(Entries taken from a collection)
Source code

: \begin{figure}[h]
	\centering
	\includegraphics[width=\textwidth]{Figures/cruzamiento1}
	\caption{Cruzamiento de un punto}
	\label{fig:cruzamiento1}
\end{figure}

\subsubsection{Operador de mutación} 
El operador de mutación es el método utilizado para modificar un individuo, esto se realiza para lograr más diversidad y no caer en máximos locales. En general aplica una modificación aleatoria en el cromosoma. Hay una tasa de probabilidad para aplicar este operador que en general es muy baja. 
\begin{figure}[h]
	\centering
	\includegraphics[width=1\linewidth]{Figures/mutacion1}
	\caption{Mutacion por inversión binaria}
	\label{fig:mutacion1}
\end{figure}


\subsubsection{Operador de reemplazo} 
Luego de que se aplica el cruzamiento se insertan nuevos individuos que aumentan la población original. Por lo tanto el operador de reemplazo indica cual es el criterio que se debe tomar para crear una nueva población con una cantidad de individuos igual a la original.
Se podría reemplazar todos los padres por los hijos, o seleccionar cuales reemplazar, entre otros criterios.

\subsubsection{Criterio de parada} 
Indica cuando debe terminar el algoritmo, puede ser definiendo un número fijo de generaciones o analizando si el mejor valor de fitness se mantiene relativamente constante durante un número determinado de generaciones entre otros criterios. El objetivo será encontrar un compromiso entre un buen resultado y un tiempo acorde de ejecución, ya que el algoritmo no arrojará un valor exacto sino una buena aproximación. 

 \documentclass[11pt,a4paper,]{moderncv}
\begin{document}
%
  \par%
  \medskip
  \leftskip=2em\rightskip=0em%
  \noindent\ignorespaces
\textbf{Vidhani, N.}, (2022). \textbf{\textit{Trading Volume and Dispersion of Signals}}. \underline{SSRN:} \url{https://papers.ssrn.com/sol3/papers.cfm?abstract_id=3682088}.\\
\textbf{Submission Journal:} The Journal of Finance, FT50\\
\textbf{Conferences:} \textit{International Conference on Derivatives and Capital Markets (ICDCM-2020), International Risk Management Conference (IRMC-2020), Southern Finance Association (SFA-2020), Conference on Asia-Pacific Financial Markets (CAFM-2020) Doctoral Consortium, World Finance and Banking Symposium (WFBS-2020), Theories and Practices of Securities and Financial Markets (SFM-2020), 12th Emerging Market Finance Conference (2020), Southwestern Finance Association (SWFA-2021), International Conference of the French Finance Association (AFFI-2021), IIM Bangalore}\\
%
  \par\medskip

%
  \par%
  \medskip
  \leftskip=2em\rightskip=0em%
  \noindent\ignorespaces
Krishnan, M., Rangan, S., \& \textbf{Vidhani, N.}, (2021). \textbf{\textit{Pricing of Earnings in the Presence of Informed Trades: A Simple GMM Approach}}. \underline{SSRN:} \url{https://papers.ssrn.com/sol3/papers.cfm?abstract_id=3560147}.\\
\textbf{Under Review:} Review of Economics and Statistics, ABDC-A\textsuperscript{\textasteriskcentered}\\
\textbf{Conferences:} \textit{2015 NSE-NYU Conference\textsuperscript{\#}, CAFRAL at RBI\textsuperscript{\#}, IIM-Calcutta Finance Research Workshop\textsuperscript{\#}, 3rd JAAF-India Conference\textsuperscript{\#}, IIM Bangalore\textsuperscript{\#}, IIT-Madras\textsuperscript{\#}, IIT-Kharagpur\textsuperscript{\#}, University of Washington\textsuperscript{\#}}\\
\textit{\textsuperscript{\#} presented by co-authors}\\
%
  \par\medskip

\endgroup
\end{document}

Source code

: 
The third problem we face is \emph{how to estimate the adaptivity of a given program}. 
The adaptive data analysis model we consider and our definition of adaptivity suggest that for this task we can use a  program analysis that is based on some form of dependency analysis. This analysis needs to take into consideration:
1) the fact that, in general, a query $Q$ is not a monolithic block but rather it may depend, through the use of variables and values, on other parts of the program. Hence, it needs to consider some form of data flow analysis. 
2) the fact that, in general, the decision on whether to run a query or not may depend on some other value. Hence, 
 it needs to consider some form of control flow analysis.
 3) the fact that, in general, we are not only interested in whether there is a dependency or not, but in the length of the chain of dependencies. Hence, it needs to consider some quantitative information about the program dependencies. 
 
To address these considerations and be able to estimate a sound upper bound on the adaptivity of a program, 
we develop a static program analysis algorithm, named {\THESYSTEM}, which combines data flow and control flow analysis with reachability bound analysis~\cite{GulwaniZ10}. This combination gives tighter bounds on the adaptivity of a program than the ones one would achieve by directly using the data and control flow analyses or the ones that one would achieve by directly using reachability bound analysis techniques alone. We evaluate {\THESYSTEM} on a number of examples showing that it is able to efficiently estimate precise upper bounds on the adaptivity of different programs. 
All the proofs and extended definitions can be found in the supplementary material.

** Work order **
Having read the entries above, restate them all word for word.

** Exercise result **
Source code

: \begin{figure}[h]
	\centering
	\includegraphics[width=\textwidth]{Figures/cruzamiento1}
	\caption{Cruzamiento de un punto}
	\label{fig:cruzamiento1}
\end{figure}

\subsubsection{Operador de mutación} 
El operador de mutación es el método utilizado para modificar un individuo, esto se realiza para lograr más diversidad y no caer en máximos locales. En general aplica una modificación aleatoria en el cromosoma. Hay una tasa de probabilidad para aplicar este operador que en general es muy baja. 
\begin{figure}[h]
	\centering
	\includegraphics[width=1\linewidth]{Figures/mutacion1}
	\caption{Mutacion por inversión binaria}
	\label{fig:mutacion1}
\end{figure}


\subsubsection{Operador de reemplazo} 
Luego de que se aplica el cruzamiento se insertan nuevos individuos que aumentan la población original. Por lo tanto el operador de reemplazo indica cual es el criterio que se debe tomar para crear una nueva población con una cantidad de individuos igual a la original.
Se podría reemplazar todos los padres por los hijos, o seleccionar cuales reemplazar, entre otros criterios.

\subsubsection{Criterio de parada} 
Indica cuando debe terminar el algoritmo, puede ser definiendo un número fijo de generaciones o analizando si el mejor valor de fitness se mantiene relativamente constante durante un número determinado de generaciones entre otros criterios. El objetivo será encontrar un compromiso entre un buen resultado y un tiempo acorde de ejecución, ya que el algoritmo no arrojará un valor exacto sino una buena aproximación. 

 \documentclass[11pt,a4paper,]{moderncv}
\begin{document}
%
  \par%
  \medskip
  \leftskip=2em\rightskip=0em%
  \noindent\ignorespaces
\textbf{Vidhani, N.}, (2022). \textbf{\textit{Trading Volume and Dispersion of Signals}}. \underline{SSRN:} \url{https://papers.ssrn.com/sol3/papers.cfm?abstract_id=3682088}.\\
\textbf{Submission Journal:} The Journal of Finance, FT50\\
\textbf{Conferences:} \textit{International Conference on Derivatives and Capital Markets (ICDCM-2020), International Risk Management Conference (IRMC-2020), Southern Finance Association (SFA-2020), Conference on Asia-Pacific Financial Markets (CAFM-2020) Doctoral Consortium, World Finance and Banking Symposium (WFBS-2020), Theories and Practices of Securities and Financial Markets (SFM-2020), 12th Emerging Market Finance Conference (2020), Southwestern Finance Association (SWFA-2021), International Conference of the French Finance Association (AFFI-2021), IIM Bangalore}\\
%
  \par\medskip

%
  \par%
  \medskip
  \leftskip=2em\rightskip=0em%
  \noindent\ignorespaces
Krishnan, M., Rangan, S., \& \textbf{Vidhani, N.}, (2021). \textbf{\textit{Pricing of Earnings in the Presence of Informed Trades: A Simple GMM Approach}}. \underline{SSRN:} \url{https://papers.ssrn.com/sol3/papers.cfm?abstract_id=3560147}.\\
\textbf{Under Review:} Review of Economics and Statistics, ABDC-A\textsuperscript{\textasteriskcentered}\\
\textbf{Conferences:} \textit{2015 NSE-NYU Conference\textsuperscript{\#}, CAFRAL at RBI\textsuperscript{\#}, IIM-Calcutta Finance Research Workshop\textsuperscript{\#}, 3rd JAAF-India Conference\textsuperscript{\#}, IIM Bangalore\textsuperscript{\#}, IIT-Madras\textsuperscript{\#}, IIT-Kharagpur\textsuperscript{\#}, University of Washington\textsuperscript{\#}}\\
\textit{\textsuperscript{\#} presented by co-authors}\\
%
  \par\medskip

\endgroup
\end{document}

Source code

: 
The third problem we face is \emph{how to estimate the adaptivity of a given program}. 
The adaptive data analysis model we consider and our definition of adaptivity suggest that for this task we can use a  program analysis that is based on some form of dependency analysis. This analysis needs to take into consideration:
1) the fact that, in general, a query $Q$ is not a monolithic block but rather it may depend, through the use of variables and values, on other parts of the program. Hence, it needs to consider some form of data flow analysis. 
2) the fact that, in general, the decision on whether to run a query or not may depend on some other value. Hence, 
 it needs to consider some form of control flow analysis.
 3) the fact that, in general, we are not only interested in whether there is a dependency or not, but in the length of the chain of dependencies. Hence, it needs to consider some quantitative information about the program dependencies. 
 
To address these considerations and be able to estimate a sound upper bound on the adaptivity of a program, 
we develop a static program analysis algorithm, named {\THESYSTEM}, which combines data flow and control flow analysis with reachability bound analysis~\cite{GulwaniZ10}. This combination gives tighter bounds on the adaptivity of a program than the ones one would achieve by directly using the data and control flow analyses or the ones that one would achieve by directly using reachability bound analysis techniques alone. We evaluate {\THESYSTEM} on a number of examples showing that it is able to efficiently estimate precise upper bounds on the adaptivity of different programs. 
All the proofs and extended definitions can be found in the supplementary material.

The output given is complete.